Photo 9: Tapered hozo tenon, a design to enhance the ease of disjointing |
Despite the loss of the two piers from the first span, its superstructure remained intact. The superstructure was protected by the design of a special tenon called hozo (projection left by cutting away the wood around it for insertion into another member to make a joint) (Photo 9). Unlike typical tenons, which are designed to join members firmly, the hozo used in the Bridge had been tapered to allow members disjoint easily, so that substructural damage would not impact the superstructure. In other words, the hozo was designed to function in a way similar to a fuse in an electric circuit. This unique hozo design was developed over the long history of the Bridge, which experienced frequent storms and floods.
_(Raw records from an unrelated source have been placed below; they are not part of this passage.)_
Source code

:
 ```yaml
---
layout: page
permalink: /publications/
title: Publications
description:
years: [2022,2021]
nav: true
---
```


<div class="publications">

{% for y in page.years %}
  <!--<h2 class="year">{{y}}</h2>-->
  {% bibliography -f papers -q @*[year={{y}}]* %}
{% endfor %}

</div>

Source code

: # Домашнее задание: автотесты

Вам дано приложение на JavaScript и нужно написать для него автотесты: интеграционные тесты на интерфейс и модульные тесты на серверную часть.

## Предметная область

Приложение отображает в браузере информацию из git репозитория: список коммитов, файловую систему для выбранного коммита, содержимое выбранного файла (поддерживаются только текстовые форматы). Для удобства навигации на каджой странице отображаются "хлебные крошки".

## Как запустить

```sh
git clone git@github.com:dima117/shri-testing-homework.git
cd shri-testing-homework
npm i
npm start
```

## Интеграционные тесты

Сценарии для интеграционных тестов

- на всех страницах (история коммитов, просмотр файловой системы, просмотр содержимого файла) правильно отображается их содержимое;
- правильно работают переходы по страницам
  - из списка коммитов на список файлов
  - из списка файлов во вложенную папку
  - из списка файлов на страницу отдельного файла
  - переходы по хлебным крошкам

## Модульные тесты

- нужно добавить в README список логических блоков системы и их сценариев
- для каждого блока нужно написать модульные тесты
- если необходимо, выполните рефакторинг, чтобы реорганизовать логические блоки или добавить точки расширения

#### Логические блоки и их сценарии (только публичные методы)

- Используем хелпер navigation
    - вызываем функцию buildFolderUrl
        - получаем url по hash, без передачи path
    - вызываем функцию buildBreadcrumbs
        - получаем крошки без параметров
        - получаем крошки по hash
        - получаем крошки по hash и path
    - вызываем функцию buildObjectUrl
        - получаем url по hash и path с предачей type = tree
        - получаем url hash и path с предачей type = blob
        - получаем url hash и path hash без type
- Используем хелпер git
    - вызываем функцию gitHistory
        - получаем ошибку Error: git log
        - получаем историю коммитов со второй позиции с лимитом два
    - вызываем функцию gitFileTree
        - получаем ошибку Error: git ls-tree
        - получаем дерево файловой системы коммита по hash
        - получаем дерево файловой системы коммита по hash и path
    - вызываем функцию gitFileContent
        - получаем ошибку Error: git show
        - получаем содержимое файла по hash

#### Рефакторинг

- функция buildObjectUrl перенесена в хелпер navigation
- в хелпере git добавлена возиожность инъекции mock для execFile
Although the great flood of 2005 occurred 55 years after the similarly great flood of 1950, slightly less serious floods strike every few years. The Kintaikyo would have been carried away more frequently, had its central portion been a girder bridge equipped with many piers.
Earthquakes
In December 10, 1685 by the lunar calendar then in use (January 4, 1686 by the present solar calendar), the region was struck by an earthquake thought to have exceeded 7.0 on the Richter scale. A document of the time indicates that during the quake, piers submerged slightly. More recent earthquakes in the region include one measuring 6.9 on the Richter scale in 1905 and another measuring 6.2 in 1949. There is, however, no record that the Bridge was damaged by either quake.
Still more recently, the West Tottori Earthquake occurred on October 6, 2000 (7.3 on the Richter scale), and the Geiyo Earthquake on April 24, 2001 (6.4 on the Richter scale), both causing extensive damage to many structures in the nearby region. At the time of the Geiyo Earthquake, the Kintaikyo Bridge swayed so violently that pedestrians crossing it were extremely frightened. The Bridge, however, remained intact. The Bridge was free from deformation because the over 20,000 members comprising it absorbed the stress of the quake.
Thus, a storm definitely poses a greater threat to the Bridge than does an earthquake.